Scott Hamilton, Classics Review
by Jeff Becker
Scott Hamilton has compiled a swinging rhythm section to deliver a delightful and creative program of well-known themes from the classical repertoire – reimagined and repurposed for a jazz quartet titled Classics. Hamilton’s big tenor saxophone fronts the rhythm section of Jan Lundgren on piano, Hans Backenroth on bass, and Kristian Leth on drums. The compositions the ensemble selected for this session are tastefully renovated and cleverly retitled. Some song titles are accessible to “decode” (My Reverie, based on Claude Debussy’s ‘Reverie’), while others are delightfully playful in their rebranding: Moon Love (based on Tchaikovsky’s 5th Symphony) and Humoresque (Antonin Dvorak). Hamilton has incorporated the classical theme with the spirit of jazz so elegantly that the other titles might as well be from Broadway shows: “I Think of You,” “The Lamp Is Low,” “If You Are But A Dream,” and “Yours Is My Heart Alone.”

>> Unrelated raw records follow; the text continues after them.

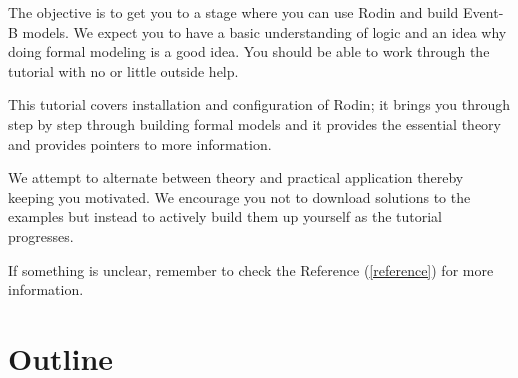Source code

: 
The objective is to get you to a stage where you can use Rodin and build Event-B models.  We expect you to have a basic understanding of logic and an idea why doing formal modeling is a good idea.  You should be able to work through the tutorial with no or little outside help.

This tutorial covers installation and configuration of Rodin; it brings you through step by step through building formal models and it provides the essential theory and provides pointers to more information.

We attempt to alternate between theory and practical application thereby keeping you motivated.  We encourage you not to download solutions to the examples but instead to actively build them up yourself as the tutorial progresses.

If something is unclear, remember to check the Reference (\ref{reference}) for more information.

\section{Outline}

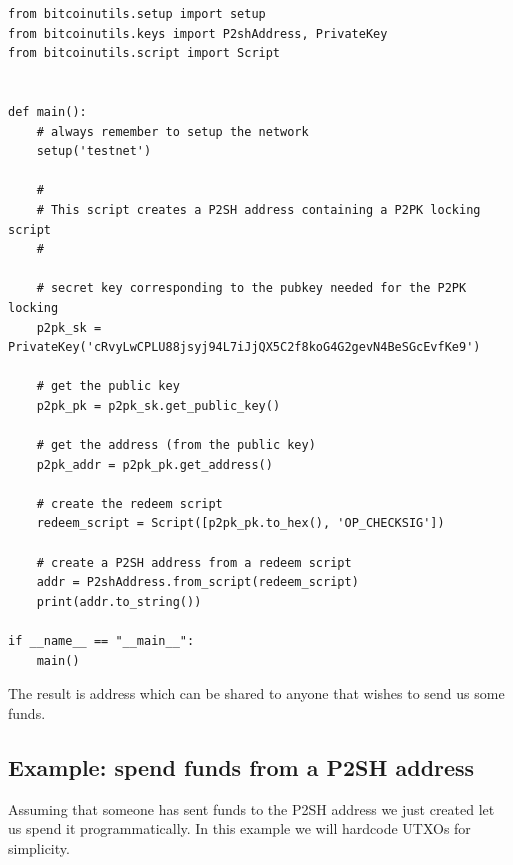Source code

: \vspace{1em}
\begin{lstlisting}[style=Python]
from bitcoinutils.setup import setup
from bitcoinutils.keys import P2shAddress, PrivateKey
from bitcoinutils.script import Script


def main():
    # always remember to setup the network
    setup('testnet')

    #
    # This script creates a P2SH address containing a P2PK locking script
    #

    # secret key corresponding to the pubkey needed for the P2PK locking
    p2pk_sk = PrivateKey('cRvyLwCPLU88jsyj94L7iJjQX5C2f8koG4G2gevN4BeSGcEvfKe9')

    # get the public key
    p2pk_pk = p2pk_sk.get_public_key()

    # get the address (from the public key)
    p2pk_addr = p2pk_pk.get_address()

    # create the redeem script
    redeem_script = Script([p2pk_pk.to_hex(), 'OP_CHECKSIG'])

    # create a P2SH address from a redeem script
    addr = P2shAddress.from_script(redeem_script)
    print(addr.to_string())

if __name__ == "__main__":
    main()
\end{lstlisting}
\vspace{1em}

The result is address  which can be shared to anyone that wishes to send us some funds.


\subsection*{Example: spend funds from a P2SH address}
Assuming that someone has sent funds to the P2SH address we just created let us spend it programmatically. In this example we will hardcode UTXOs for simplicity.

“The Lamp Is Low,” given a relaxed bossa nova feel, is based on Maurice Ravel’s Pavane pour une infante défunte. Hamilton’s tenor tone is rich in texture and buzzes with excitement. The quartet builds a feel that Hamilton digs into for his solo. He focuses on melodic development while still making his harmonic choices very clear. Jazz-meets-classical music is rich and nearly as old as Jazz music itself. Here the ensemble brings these two worlds together in a beautifully structured arrangement that keeps the integrity of both styles.
“My Reverie” brings Hamilton’s warm, lush tonal language and pulls out new life into the theme of Claude Debussy’s “Reverie.” Most people have heard the original classical version, and Hamilton and company perform a fascinatingly fresh approach filled with outstanding jazz musicianship. Over time, artists get to know their audience and their expectations. Hamilton has a clear picture of how most jazz fans enjoy the classics, and combining them is a winning approach.
In Classics, Hamilton demonstrates he can give his fans what they want while gently stretching their angles and experiences. Hamilton and his quartet manage to do that on this album in a manner that has elegance and is still deeply rooted in jazz.